══ SUPPLIED DATA

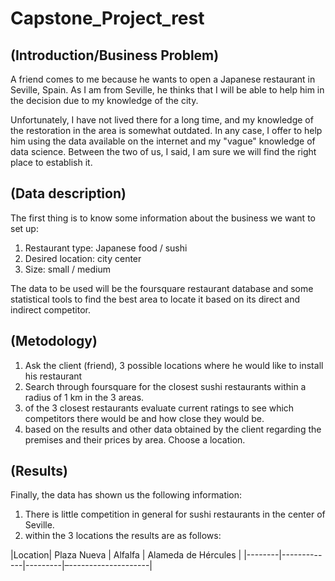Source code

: # Capstone_Project_rest 
## (Introduction/Business Problem)
A friend comes to me because he wants to open a Japanese restaurant in Seville, Spain. As I am from Seville, he thinks that I will be able to help him in the    decision due to my knowledge of the city.

Unfortunately, I have not lived there for a long time, and my knowledge of the restoration in the area is somewhat outdated.
In any case, I offer to help him using the data available on the internet and my "vague" knowledge of data science.
Between the two of us, I said, I am sure we will find the right place to establish it.

## (Data description)
The first thing is to know some information about the business we want to set up:
  1. Restaurant type: Japanese food / sushi
  2. Desired location: city center
  3. Size: small / medium

The data to be used will be the foursquare restaurant database and some statistical tools to find the best area to locate it based on its direct and indirect competitor.

## (Metodology)
  1. Ask the client (friend), 3 possible locations where he would like to install his restaurant
  2. Search through foursquare for the closest sushi restaurants within a radius of 1 km in the 3 areas.
  3. of the 3 closest restaurants evaluate current ratings to see which competitors there would be and how close they would be.
  4. based on the results and other data obtained by the client regarding the premises and their prices by area. Choose a location.

## (Results)
  Finally, the data has shown us the following information:

1. There is little competition in general for sushi restaurants in the center of Seville.
2. within the 3 locations the results are as follows:

|Location| Plaza Nueva | Alfalfa | Alameda de Hércules |
|--------|-------------|---------|–--------------------|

════

• TASK BRIEF:
Your reply must contain each entry exactly as written and no pictures.

• ANSWER SPACE:
Source code

: # Capstone_Project_rest 
## (Introduction/Business Problem)
A friend comes to me because he wants to open a Japanese restaurant in Seville, Spain. As I am from Seville, he thinks that I will be able to help him in the    decision due to my knowledge of the city.

Unfortunately, I have not lived there for a long time, and my knowledge of the restoration in the area is somewhat outdated.
In any case, I offer to help him using the data available on the internet and my "vague" knowledge of data science.
Between the two of us, I said, I am sure we will find the right place to establish it.

## (Data description)
The first thing is to know some information about the business we want to set up:
  1. Restaurant type: Japanese food / sushi
  2. Desired location: city center
  3. Size: small / medium

The data to be used will be the foursquare restaurant database and some statistical tools to find the best area to locate it based on its direct and indirect competitor.

## (Metodology)
  1. Ask the client (friend), 3 possible locations where he would like to install his restaurant
  2. Search through foursquare for the closest sushi restaurants within a radius of 1 km in the 3 areas.
  3. of the 3 closest restaurants evaluate current ratings to see which competitors there would be and how close they would be.
  4. based on the results and other data obtained by the client regarding the premises and their prices by area. Choose a location.

## (Results)
  Finally, the data has shown us the following information:

1. There is little competition in general for sushi restaurants in the center of Seville.
2. within the 3 locations the results are as follows:

|Location| Plaza Nueva | Alfalfa | Alameda de Hércules |
|--------|-------------|---------|–--------------------|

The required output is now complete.